- DATA
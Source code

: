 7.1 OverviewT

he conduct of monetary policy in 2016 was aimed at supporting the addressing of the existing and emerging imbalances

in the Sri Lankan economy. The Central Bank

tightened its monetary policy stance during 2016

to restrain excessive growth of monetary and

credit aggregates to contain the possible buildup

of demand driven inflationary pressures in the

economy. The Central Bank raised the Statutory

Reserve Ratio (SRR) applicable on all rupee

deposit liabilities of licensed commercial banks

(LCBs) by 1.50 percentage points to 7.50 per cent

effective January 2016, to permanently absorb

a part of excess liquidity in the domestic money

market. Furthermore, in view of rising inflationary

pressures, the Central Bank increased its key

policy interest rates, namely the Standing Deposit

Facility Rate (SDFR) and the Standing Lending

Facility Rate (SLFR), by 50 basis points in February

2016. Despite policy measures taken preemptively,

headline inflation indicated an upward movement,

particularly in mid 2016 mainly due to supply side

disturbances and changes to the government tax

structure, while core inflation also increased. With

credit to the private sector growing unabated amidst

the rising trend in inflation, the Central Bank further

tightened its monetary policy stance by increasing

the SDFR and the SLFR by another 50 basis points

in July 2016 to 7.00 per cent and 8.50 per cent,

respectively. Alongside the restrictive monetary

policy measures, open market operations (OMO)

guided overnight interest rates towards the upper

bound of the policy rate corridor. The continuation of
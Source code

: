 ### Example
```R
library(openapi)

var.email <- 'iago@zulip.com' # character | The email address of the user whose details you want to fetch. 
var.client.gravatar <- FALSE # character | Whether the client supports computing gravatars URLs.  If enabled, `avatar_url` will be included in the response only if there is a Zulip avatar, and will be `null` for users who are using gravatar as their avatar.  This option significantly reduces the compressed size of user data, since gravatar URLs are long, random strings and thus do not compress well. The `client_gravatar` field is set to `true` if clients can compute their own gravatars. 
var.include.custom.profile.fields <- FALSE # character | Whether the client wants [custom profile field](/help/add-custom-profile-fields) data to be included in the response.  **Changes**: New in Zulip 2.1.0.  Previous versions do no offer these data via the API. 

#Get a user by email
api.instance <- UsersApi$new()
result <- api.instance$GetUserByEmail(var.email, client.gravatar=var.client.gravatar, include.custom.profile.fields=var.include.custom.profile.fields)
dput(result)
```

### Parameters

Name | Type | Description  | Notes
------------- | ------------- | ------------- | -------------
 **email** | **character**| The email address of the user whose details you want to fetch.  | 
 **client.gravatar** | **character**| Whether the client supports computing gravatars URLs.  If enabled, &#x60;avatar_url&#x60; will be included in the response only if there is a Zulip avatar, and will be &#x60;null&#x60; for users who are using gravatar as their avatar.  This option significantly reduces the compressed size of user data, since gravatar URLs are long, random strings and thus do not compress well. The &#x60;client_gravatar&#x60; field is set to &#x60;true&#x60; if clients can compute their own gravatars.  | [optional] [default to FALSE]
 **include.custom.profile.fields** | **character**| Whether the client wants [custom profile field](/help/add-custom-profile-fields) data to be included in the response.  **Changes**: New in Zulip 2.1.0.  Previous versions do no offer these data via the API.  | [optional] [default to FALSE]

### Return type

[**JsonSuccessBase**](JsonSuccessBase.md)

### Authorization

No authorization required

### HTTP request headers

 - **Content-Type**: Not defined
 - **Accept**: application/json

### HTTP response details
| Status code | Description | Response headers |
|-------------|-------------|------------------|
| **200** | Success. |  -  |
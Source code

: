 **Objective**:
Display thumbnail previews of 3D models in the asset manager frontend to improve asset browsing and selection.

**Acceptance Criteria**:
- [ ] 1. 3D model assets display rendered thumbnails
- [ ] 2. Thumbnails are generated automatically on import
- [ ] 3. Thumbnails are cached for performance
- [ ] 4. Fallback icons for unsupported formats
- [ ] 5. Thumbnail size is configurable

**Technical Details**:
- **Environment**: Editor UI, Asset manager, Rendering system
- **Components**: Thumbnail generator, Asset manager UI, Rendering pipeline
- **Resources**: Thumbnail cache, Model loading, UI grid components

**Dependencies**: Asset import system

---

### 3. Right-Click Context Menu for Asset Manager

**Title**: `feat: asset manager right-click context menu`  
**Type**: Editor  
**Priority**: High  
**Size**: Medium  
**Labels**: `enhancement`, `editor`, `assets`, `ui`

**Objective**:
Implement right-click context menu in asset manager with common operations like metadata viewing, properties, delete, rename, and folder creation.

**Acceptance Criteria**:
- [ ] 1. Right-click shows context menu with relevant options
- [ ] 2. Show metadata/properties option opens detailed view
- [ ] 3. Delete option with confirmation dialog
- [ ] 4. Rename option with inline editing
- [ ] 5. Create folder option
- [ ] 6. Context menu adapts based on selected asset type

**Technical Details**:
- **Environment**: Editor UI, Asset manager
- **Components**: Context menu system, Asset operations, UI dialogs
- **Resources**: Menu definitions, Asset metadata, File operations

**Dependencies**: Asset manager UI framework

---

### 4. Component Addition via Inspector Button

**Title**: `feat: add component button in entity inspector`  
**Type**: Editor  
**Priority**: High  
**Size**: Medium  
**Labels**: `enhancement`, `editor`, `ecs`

- EXERCISE OBJECTIVE
Find the lines of the listing above that hold "Environment". Please copy them.

- TASK ANSWER
- **Environment**: Editor UI, Asset manager, Rendering system
- **Environment**: Editor UI, Asset manager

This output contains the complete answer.